(GIVEN ENTRIES Opens)

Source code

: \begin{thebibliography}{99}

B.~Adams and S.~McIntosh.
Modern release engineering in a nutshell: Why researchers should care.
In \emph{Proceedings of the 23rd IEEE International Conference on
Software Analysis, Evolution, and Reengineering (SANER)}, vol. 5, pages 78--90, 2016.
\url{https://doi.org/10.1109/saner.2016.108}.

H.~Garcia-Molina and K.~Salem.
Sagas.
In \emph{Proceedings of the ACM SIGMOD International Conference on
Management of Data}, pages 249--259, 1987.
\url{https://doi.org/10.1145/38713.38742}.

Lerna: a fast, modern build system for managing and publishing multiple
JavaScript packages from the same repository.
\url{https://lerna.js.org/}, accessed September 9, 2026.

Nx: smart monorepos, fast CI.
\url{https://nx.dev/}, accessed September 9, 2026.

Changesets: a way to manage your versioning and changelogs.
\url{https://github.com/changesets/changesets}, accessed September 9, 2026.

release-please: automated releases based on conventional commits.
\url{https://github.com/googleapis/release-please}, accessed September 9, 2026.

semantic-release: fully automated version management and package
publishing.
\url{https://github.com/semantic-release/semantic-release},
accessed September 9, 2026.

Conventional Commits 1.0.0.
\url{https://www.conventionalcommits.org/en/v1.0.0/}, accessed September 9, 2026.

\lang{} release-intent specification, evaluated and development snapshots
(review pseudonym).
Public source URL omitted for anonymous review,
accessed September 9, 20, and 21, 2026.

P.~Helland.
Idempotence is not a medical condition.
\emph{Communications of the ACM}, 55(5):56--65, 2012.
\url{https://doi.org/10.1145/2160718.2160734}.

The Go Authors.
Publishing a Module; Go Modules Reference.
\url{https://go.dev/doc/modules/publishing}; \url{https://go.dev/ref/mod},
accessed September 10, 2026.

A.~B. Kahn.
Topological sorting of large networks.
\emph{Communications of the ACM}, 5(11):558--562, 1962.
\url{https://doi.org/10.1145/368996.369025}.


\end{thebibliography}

(GIVEN ENTRIES Closes)
(GIVEN ENTRIES Opens)

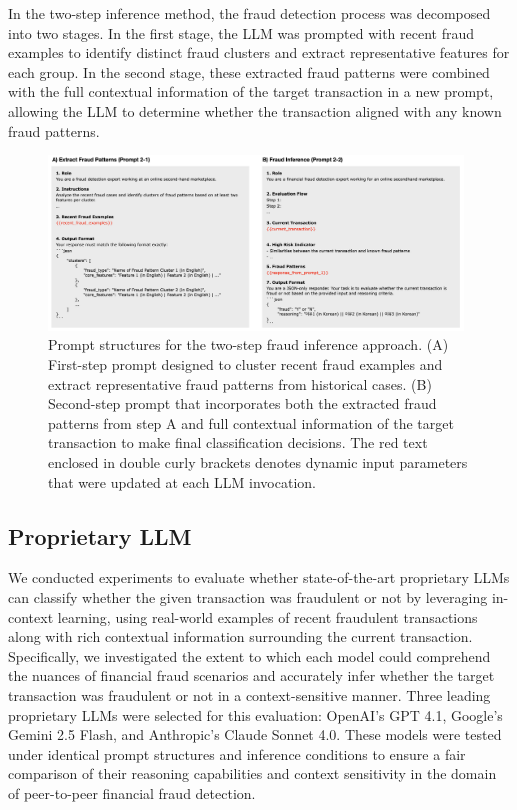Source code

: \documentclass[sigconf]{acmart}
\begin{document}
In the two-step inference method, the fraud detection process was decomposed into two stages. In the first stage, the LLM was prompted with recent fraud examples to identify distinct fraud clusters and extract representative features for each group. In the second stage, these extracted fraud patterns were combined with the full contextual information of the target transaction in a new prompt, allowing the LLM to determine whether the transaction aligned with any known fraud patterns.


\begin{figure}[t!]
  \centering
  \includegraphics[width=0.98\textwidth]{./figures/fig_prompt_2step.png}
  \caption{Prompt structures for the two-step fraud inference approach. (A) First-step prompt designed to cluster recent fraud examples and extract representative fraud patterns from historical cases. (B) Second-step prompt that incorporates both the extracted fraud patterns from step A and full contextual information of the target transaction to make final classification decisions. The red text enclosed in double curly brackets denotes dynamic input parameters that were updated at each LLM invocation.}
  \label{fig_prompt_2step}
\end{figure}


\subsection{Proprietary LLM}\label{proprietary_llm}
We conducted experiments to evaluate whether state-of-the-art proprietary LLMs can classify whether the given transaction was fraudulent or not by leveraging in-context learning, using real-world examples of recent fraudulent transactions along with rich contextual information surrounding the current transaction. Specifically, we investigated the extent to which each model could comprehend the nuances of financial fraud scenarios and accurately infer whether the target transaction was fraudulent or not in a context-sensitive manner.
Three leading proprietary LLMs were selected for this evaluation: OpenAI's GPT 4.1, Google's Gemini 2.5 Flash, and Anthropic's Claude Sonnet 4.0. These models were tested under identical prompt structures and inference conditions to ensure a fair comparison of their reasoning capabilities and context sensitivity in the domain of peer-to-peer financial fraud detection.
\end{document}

(GIVEN ENTRIES Closes)

■ **WHAT YOU SHOULD DO**
Begin at the line above that has "Modern release engineering" and stop after the line that has "JavaScript packages from the same repository.", copying each line exactly and adding nothing else.

■ **REPLY**
Modern release engineering in a nutshell: Why researchers should care.
In \emph{Proceedings of the 23rd IEEE International Conference on
Software Analysis, Evolution, and Reengineering (SANER)}, vol. 5, pages 78--90, 2016.
\url{https://doi.org/10.1109/saner.2016.108}.

H.~Garcia-Molina and K.~Salem.
Sagas.
In \emph{Proceedings of the ACM SIGMOD International Conference on
Management of Data}, pages 249--259, 1987.
\url{https://doi.org/10.1145/38713.38742}.

Lerna: a fast, modern build system for managing and publishing multiple
JavaScript packages from the same repository.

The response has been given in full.